-- Exercise details --
Using the entries below, show all lines with the string "description".

····················

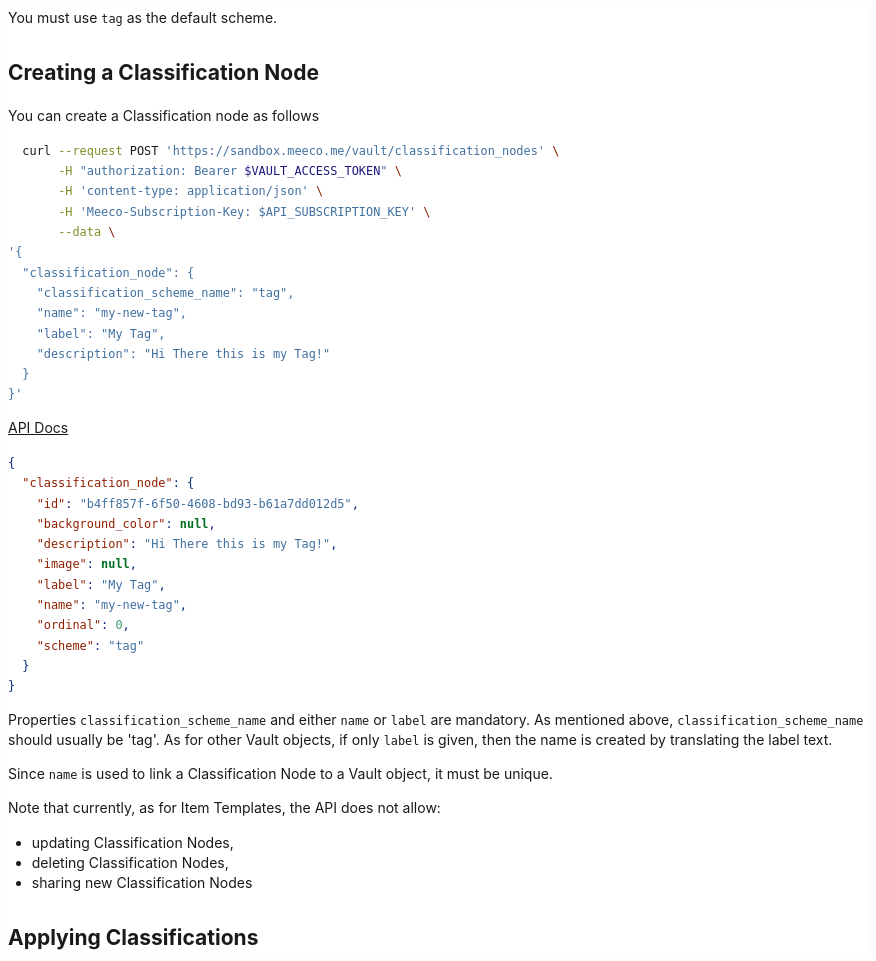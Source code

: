 You must use `tag` as the default scheme.


## Creating a Classification Node

You can create a Classification node as follows

```bash
  curl --request POST 'https://sandbox.meeco.me/vault/classification_nodes' \
       -H "authorization: Bearer $VAULT_ACCESS_TOKEN" \
       -H 'content-type: application/json' \
       -H 'Meeco-Subscription-Key: $API_SUBSCRIPTION_KEY' \
       --data \
'{
  "classification_node": {
    "classification_scheme_name": "tag",
    "name": "my-new-tag",
    "label": "My Tag",
    "description": "Hi There this is my Tag!"
  }
}'
```

[API Docs](https://dev.meeco.me/api-details#api=meeco-vault-api&operation=post-classification_nodes)

```json
{
  "classification_node": {
    "id": "b4ff857f-6f50-4608-bd93-b61a7dd012d5",
    "background_color": null,
    "description": "Hi There this is my Tag!",
    "image": null,
    "label": "My Tag",
    "name": "my-new-tag",
    "ordinal": 0,
    "scheme": "tag"
  }
}
```

Properties `classification_scheme_name` and either `name` or `label` are mandatory. As mentioned above, `classification_scheme_name` should usually be 'tag'. As for other Vault objects, if only `label` is given, then the name is created by translating the label text.

Since `name` is used to link a Classification Node to a Vault object, it must be unique.

Note that currently, as for Item Templates, the API does not allow:

-   updating Classification Nodes,
-   deleting Classification Nodes,
-   sharing new Classification Nodes


## Applying Classifications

····················

-- Task result --
    "description": "Hi There this is my Tag!"
    "description": "Hi There this is my Tag!",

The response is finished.